Clients must connect to the routers, in a pool of routers, so that each router handles a equal share of the clients. This can be accomplished by a load balancer, round-robin DNS, etc., or less efficiently by a ha-client connecting to any single router, retrieving a list of routers in the pool and then choosing one to connect to.

The message forwarding between routers can be accomplished by a specialized client (federation agent), that is running locally to each router (probably as an in-process client in the case of nexus). That federation agent is capable of:

  • Discovering other routers (discovery)
  • Subscribing to an event with all other routers, for each subscription (a subscription has one or more subscribers) on the host router. (event delegation)
  • Registering a procedure with all other routers, for each registration (a shared registration can have multiple callees) on the host router. (procedure delegation)
  • Mapping a response from another router into a response to the original requesting client (response translation)

Pub/Sub Delegation

When a client subscribes to a ha-router and creates a new subscription, the router's federation agent detects this as a wamp.subscription.on_create meta event. This triggers the federation agent to subscribe to the same URI, with the same match policy, on all other remote ha-routers. No matter which ha-router an event is published to, the event is routed directly or via delegate to the subscriber. When the last subscriber to a topic unsubscribes or leaves, the federation agent detects that as a wamp.subscription.on_delete and unsubscribes from all other remote ha-routers.

This method of delegation keeps the routing table limited to the number of subscribing clients attached directly to the host router plus the number of other remote routers that have any subscribing clients. In other words, a remote router's federation acts as a single client subscribing to an event no matter how many subscriber sessions the remote router is managing.

RPC Delegation

RPC registration is handled similarly, with the local federation agent registering the a procedure with all other remote ha-routers when a registration is created, and unregistering when a registration is deleted. The federation agent registers the delegated procedure with remote routers as "shared", so that if the same procedure is provided by a client at another router, the routers without a direct callee for that procedure can distribute calls to all routers that have a callee for it. If the original registration is shared then the same invocation policy (roundrobin, random, first, etc.) is used. Otherwise, the configured default is used. The use of shared registrations is a way to provide client scalability where the RPC workload is divided among multiple clients.

Router Redundancy

Router redundancy could mean different things.

  • A client only knows of other routers so that it can connect to an alternate choice in case its current router becomes unavailable.
  • A client maintains an active connection to multiple routers, and has redundant subscriptions and registrations at each router.
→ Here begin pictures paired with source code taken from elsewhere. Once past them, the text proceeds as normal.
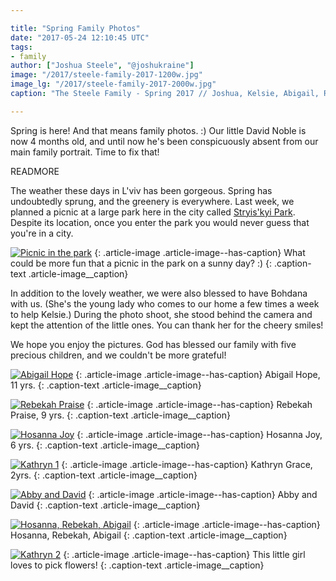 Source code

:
 ```yaml
---

title: "Spring Family Photos"
date: "2017-05-24 12:10:45 UTC"
tags:
- family
author: ["Joshua Steele", "@joshukraine"]
image: "/2017/steele-family-2017-1200w.jpg"
image_lg: "/2017/steele-family-2017-2000w.jpg"
caption: "The Steele Family - Spring 2017 // Joshua, Kelsie, Abigail, Rebekah, Hosanna, Kathryn, David"

---
```


Spring is here! And that means family photos. :) Our little David Noble is now 4 months old, and until now he's been conspicuously absent from our main family portrait. Time to fix that!

READMORE

The weather these days in L'viv has been gorgeous. Spring has undoubtedly sprung, and the greenery is everywhere. Last week, we planned a picnic at a large park here in the city called [Stryis'kyi Park](https://goo.gl/maps/VtZdwLKBaaw). Despite its location, once you enter the park you would never guess that you're in a city.

[![Picnic in the park](https://d21yo20tm8bmc2.cloudfront.net/2017/picnic-and-photos-550w.jpg)](https://d21yo20tm8bmc2.cloudfront.net/2017/picnic-and-photos-2000w.jpg)
{: .article-image .article-image--has-caption}
What could be more fun that a picnic in the park on a sunny day? :)
{: .caption-text .article-image__caption}

In addition to the lovely weather, we were also blessed to have Bohdana with us. (She's the young lady who comes to our home a few times a week to help Kelsie.) During the photo shoot, she stood behind the camera and kept the attention of the little ones. You can thank her for the cheery smiles!

We hope you enjoy the pictures. God has blessed our family with five precious children, and we couldn't be more grateful!


[![Abigail Hope](https://d21yo20tm8bmc2.cloudfront.net/2017/abigail-2017-550w.jpg)](https://d21yo20tm8bmc2.cloudfront.net/2017/abigail-2017-2000w.jpg)
{: .article-image .article-image--has-caption}
Abigail Hope, 11 yrs.
{: .caption-text .article-image__caption}

[![Rebekah Praise](https://d21yo20tm8bmc2.cloudfront.net/2017/rebekah-2017-550w.jpg)](https://d21yo20tm8bmc2.cloudfront.net/2017/rebekah-2017-2000w.jpg)
{: .article-image .article-image--has-caption}
Rebekah Praise, 9 yrs.
{: .caption-text .article-image__caption}

[![Hosanna Joy](https://d21yo20tm8bmc2.cloudfront.net/2017/hosanna-2017-550w.jpg)](https://d21yo20tm8bmc2.cloudfront.net/2017/hosanna-2017-2000w.jpg)
{: .article-image .article-image--has-caption}
Hosanna Joy, 6 yrs.
{: .caption-text .article-image__caption}

[![Kathryn 1](https://d21yo20tm8bmc2.cloudfront.net/2017/kathryn1-2017-550w.jpg)](https://d21yo20tm8bmc2.cloudfront.net/2017/kathryn1-2017-2000w.jpg)
{: .article-image .article-image--has-caption}
Kathryn Grace, 2yrs.
{: .caption-text .article-image__caption}

[![Abby and David](https://d21yo20tm8bmc2.cloudfront.net/2017/abby-david-550w.jpg)](https://d21yo20tm8bmc2.cloudfront.net/2017/abby-david-2000w.jpg)
{: .article-image .article-image--has-caption}
Abby and David
{: .caption-text .article-image__caption}

[![Hosanna, Rebekah, Abigail](https://d21yo20tm8bmc2.cloudfront.net/2017/3-eldest-2017-550w.jpg)](https://d21yo20tm8bmc2.cloudfront.net/2017/hosanna-2017-2000w.jpg)
{: .article-image .article-image--has-caption}
Hosanna, Rebekah, Abigail
{: .caption-text .article-image__caption}

[![Kathryn 2](https://d21yo20tm8bmc2.cloudfront.net/2017/kathryn2-2017-550w.jpg)](https://d21yo20tm8bmc2.cloudfront.net/2017/kathryn2-2017-2000w.jpg)
{: .article-image .article-image--has-caption}
This little girl loves to pick flowers!
{: .caption-text .article-image__caption}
If a router becomes unavailable, the client will still receive events and RPC calls through other redundant router(s).

Assuming the latter is required. In that case ha-clients will need to establish sessions with N separate routers, where N is the router redundancy factor, where N <= the number of routers in the pool (if N == number of routers in pool, then there is no distribution; if N == 1 there is no redundancy). The ha-clients duplicate any subscriptions and registrations across all N redundant sessions. The ha-client must also discard duplicate events from separate routers/sessions. This means that some additional unique ID may need to be encoded into messages to identify duplicates (needs design). The ha-clients also have retry logic so that if the router handling an RPC request fails, then the client can try its other redundant ha-router(s), before returning an error or result.

Externally (from the point-of-view of the application code) a ha-client appears to connect to a single router, and manages its connections to redundant ha-routers internally.

The ha-client initiates sending messages to only one of its N redundant ha-routers, since delegation routes the message to suitable destination(s). If a router became unavailable, the the ha-client initiates sending to a different router in its redundancy set. If there are no available routers in the redundancy set, the ha-client will not attempt to connect to any other ha-routers, since that would have the effect of exceeding the redundancy factor and could overload a router and impact the availability to other clients.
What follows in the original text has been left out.